▶ **Task goal**:
Nothing but a number should be given: the count of lines in the data that include the string "Docherty".

Saved data entries
----

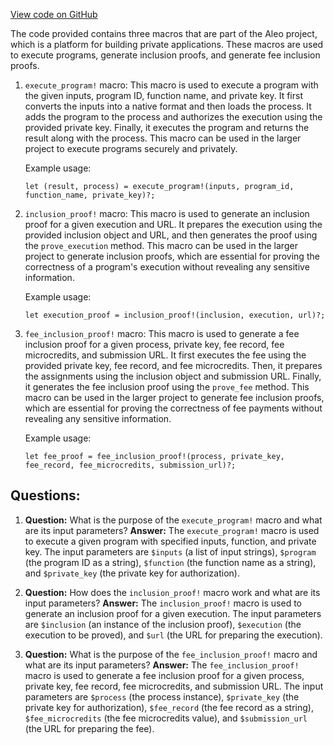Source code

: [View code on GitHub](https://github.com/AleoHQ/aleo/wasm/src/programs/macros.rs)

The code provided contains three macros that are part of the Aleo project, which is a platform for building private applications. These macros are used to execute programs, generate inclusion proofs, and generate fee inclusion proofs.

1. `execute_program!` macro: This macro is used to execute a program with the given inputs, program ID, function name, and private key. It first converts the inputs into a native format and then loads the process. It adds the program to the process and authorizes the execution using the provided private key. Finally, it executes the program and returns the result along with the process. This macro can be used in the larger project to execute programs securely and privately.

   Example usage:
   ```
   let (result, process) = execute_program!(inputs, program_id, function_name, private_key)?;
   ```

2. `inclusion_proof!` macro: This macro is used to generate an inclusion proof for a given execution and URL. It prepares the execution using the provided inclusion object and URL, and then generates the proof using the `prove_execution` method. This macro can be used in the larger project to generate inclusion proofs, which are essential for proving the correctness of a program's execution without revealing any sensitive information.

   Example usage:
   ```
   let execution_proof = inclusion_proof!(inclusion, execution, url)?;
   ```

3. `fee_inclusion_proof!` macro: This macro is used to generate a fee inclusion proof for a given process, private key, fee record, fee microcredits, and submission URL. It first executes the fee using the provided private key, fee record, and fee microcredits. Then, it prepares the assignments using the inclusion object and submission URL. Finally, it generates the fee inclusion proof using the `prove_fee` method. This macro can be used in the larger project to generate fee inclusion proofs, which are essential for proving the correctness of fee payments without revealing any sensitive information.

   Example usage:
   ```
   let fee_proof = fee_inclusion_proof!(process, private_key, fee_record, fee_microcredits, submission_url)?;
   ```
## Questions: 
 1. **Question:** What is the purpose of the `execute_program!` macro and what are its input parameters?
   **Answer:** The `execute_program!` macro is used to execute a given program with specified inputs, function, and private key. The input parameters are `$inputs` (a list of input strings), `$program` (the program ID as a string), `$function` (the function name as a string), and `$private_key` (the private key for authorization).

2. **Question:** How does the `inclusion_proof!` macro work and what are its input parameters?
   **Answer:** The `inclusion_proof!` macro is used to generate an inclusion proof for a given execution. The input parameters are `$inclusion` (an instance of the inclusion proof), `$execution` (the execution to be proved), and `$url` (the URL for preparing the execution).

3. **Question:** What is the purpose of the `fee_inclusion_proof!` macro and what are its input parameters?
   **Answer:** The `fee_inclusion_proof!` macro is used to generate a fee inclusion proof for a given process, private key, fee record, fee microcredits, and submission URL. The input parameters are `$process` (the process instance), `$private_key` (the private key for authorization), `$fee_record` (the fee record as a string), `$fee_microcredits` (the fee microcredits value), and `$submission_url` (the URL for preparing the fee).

----

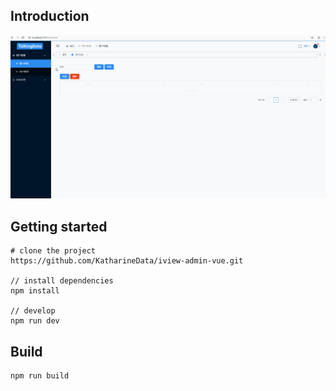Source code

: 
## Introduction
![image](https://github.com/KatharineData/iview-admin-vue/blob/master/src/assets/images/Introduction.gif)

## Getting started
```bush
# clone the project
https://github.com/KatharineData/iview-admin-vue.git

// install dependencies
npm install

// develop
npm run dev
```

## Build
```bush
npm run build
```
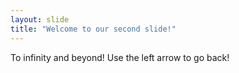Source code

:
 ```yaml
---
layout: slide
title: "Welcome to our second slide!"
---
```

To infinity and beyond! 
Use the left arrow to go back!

----

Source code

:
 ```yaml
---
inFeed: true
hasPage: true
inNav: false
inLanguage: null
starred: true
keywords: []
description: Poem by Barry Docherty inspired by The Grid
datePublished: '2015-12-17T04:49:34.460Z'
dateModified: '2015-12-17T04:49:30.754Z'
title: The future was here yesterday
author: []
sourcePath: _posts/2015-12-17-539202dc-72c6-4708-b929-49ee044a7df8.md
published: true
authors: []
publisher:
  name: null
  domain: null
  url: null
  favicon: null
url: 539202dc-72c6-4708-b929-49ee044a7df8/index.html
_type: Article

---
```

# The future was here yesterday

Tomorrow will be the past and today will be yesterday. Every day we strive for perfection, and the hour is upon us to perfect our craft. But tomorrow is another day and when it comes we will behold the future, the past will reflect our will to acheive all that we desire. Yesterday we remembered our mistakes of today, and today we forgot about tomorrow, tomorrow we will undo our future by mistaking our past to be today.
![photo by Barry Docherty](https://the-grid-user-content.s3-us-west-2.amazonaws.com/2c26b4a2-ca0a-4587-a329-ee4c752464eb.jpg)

----

▶ **Output of the exercise**:
2